About this task >> Scan the material that follows. Copy every line containing the word "documentclass".

Data for the task >>
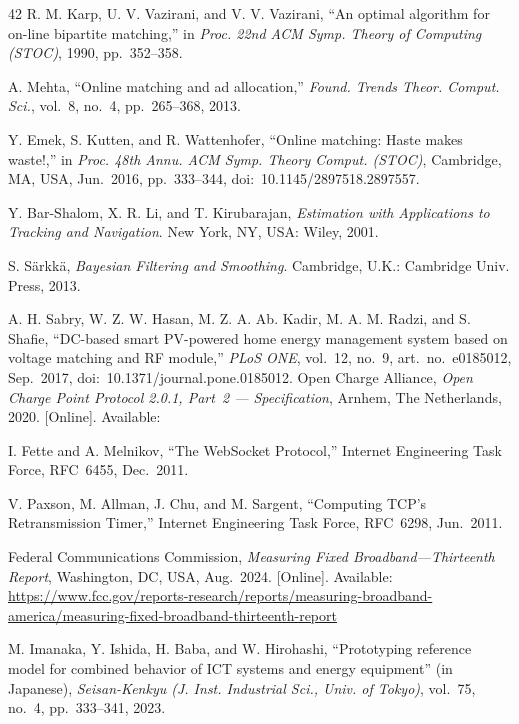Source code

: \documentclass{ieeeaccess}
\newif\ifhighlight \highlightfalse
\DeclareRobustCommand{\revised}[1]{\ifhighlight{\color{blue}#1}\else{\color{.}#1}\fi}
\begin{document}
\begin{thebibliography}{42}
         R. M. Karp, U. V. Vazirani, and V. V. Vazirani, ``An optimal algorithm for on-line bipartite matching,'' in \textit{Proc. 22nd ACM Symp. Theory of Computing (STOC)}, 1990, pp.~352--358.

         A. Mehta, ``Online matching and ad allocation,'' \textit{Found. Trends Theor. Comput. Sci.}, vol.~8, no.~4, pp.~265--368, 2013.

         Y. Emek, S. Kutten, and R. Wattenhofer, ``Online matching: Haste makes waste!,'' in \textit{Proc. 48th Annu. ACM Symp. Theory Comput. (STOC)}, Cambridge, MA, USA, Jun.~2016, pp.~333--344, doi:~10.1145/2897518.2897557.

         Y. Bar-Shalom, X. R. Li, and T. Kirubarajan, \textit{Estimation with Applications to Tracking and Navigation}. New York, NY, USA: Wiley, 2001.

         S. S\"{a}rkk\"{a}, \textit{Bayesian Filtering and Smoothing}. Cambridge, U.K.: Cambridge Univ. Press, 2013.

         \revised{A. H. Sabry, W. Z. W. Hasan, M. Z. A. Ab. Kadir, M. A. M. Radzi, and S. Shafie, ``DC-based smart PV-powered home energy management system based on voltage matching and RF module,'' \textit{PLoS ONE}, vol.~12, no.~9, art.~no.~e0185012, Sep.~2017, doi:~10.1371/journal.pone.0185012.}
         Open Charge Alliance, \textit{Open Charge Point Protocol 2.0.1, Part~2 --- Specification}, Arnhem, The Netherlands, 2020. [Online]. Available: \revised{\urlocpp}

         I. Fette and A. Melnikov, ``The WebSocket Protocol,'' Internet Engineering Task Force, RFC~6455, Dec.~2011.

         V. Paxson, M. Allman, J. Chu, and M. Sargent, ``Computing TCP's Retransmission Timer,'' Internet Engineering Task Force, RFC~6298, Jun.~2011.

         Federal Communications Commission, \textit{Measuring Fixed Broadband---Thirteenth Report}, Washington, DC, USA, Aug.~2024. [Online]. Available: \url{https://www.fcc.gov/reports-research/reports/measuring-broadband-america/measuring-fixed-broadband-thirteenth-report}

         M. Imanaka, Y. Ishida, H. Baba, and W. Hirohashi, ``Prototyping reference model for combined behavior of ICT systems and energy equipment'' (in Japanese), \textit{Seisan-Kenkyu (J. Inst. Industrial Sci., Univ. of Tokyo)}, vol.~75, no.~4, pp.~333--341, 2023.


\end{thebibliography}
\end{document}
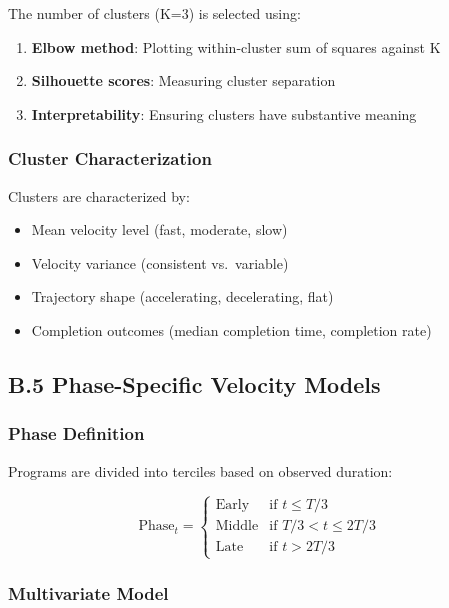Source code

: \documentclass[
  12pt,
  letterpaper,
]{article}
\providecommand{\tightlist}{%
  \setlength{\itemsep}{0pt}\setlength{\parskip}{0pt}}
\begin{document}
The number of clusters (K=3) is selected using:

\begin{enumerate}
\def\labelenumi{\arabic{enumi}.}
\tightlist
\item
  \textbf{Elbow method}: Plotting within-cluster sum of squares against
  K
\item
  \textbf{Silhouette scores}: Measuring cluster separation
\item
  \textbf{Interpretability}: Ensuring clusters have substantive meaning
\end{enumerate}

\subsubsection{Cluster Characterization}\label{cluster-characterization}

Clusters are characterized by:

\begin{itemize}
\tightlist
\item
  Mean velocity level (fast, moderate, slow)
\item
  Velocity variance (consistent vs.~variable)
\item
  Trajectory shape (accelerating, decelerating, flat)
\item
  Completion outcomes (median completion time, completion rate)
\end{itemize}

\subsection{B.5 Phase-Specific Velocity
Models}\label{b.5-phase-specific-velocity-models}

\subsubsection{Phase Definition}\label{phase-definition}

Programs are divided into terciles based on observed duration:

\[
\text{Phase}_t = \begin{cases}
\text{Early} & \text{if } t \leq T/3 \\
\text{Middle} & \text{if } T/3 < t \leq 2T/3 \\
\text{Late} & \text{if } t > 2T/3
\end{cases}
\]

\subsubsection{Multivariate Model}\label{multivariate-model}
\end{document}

Task output >>
: \documentclass{ieeeaccess}
: \documentclass[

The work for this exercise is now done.